[Stored records]
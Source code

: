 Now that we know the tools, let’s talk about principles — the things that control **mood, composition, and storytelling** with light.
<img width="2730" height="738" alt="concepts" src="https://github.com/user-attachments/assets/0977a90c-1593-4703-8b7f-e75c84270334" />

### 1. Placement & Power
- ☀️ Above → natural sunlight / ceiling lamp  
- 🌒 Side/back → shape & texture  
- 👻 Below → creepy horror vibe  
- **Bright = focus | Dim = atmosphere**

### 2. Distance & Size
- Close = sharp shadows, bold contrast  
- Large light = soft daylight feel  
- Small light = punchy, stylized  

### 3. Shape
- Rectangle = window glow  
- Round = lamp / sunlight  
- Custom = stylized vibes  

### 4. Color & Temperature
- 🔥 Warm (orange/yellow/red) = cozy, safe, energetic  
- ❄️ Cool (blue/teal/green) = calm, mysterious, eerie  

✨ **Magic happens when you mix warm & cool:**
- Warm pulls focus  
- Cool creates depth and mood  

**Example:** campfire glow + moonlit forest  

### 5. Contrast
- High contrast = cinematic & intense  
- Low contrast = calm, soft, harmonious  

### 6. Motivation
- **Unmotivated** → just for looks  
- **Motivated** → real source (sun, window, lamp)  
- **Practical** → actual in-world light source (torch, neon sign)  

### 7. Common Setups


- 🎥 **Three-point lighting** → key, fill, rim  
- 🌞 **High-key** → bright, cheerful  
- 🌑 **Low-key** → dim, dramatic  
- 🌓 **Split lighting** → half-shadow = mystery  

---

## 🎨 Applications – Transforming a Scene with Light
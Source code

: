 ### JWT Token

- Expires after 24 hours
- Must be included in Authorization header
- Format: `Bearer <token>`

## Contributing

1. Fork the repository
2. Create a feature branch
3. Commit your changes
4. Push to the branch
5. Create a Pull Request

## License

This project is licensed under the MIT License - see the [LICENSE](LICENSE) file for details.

To do →
For each line in the entries that contains the string "with", make a copy.

Result of the task →
: Now that we know the tools, let’s talk about principles — the things that control **mood, composition, and storytelling** with light.
## 🎨 Applications – Transforming a Scene with Light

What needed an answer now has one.